ブルセラショップという言葉が頭をよぎるが、考えないようにする。
たぶんまだ中学生の妹は知らないかもしれない。
「うっそ。抽選が入った……」
1000ジェム以上の商品は最初20分間、抽選タイムになる。
さっそく応募者が現れたらしい。
抽選は全額の前払い制で、当たらなかったら戻ってくる仕組みなので、5000ジェム用意した人間がいるのだ。

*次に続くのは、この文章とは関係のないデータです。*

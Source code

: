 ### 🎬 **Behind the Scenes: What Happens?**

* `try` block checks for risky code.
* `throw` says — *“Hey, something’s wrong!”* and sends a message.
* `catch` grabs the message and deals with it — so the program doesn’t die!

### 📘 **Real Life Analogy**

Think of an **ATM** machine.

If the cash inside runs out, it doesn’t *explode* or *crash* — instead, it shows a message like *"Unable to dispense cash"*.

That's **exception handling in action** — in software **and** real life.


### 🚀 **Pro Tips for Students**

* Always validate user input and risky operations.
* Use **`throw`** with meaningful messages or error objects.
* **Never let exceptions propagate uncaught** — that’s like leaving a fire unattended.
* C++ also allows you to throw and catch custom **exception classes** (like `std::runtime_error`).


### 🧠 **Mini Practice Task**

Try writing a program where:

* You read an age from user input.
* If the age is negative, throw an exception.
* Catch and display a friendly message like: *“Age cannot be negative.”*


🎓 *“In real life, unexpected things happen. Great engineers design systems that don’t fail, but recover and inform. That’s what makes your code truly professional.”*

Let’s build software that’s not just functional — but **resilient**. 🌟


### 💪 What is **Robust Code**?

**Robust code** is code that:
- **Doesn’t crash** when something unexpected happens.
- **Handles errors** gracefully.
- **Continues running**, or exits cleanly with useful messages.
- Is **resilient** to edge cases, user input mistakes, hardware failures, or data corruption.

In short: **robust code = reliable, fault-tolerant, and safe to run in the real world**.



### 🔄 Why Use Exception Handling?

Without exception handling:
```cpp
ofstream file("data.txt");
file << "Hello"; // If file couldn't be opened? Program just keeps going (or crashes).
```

妹が不安な顔で仮想端末のワールドマーケットの画面を眺めている。
「抽選が、その、5人に増えた」
「ああ」
さっきからタピオカさんも台詞がない。
待っている間に、応募者はじわじわと増えていき、20分経過した今その数は。
「応募者が24人……」
「みたいだな、まあ、売れてよかったな」
「なんか、――すごく気持ち悪い」
ウタカが自分の身を守るように腕を抱く。
ワールドマーケットでは販売者や購入者名は分からないようになっている。
そして女性向けアバター装備も男性が買うことができる。
まあ、そういうことなのだろう、たぶん。
「そういえばな、あの、言いにくいんだが」
「なにお兄ちゃん?」
ウタカの目はもう涙目だ。
「あのなブル……体操服のアバターをプレビューするとゼッケンがな【うたか】になってる」
「はあ?」
「だから俺が着ても名前が【うたか】になってる」
「うっそん」
「本当」
「お兄ちゃん、着てみたんだ。この変態」
「ぐっ」
「なんかフクザツ。世の中って怖いね、お兄ちゃん」
「ああ、そうだな」
「売らないで、ガチャ券に解体すればよかった」
「そうだな……」
ウタカをタピオカさんがそっと抱きしめる。
「だ、大丈夫、大丈夫だから、ね?」
「うん」
「ちなみに俺たちのアバター4種の値段は?」
「評価額は以下の通りです」
エリスが値段表を見せてくれる。
500ジェム 春ワンピース
800ジェム クマぬいぐるみ水着
2000ジェム 三日月のドレスアーマー
5000ジェム 女性用体操服'80
「お姉ちゃん、これなんなの」
「私、なんか複雑な気分だわ」
「俺も同感」
その代わりにウタカは20%引いて4000ジェムを手にした。
こうしてウタカのブルマ事件は幕を閉じた。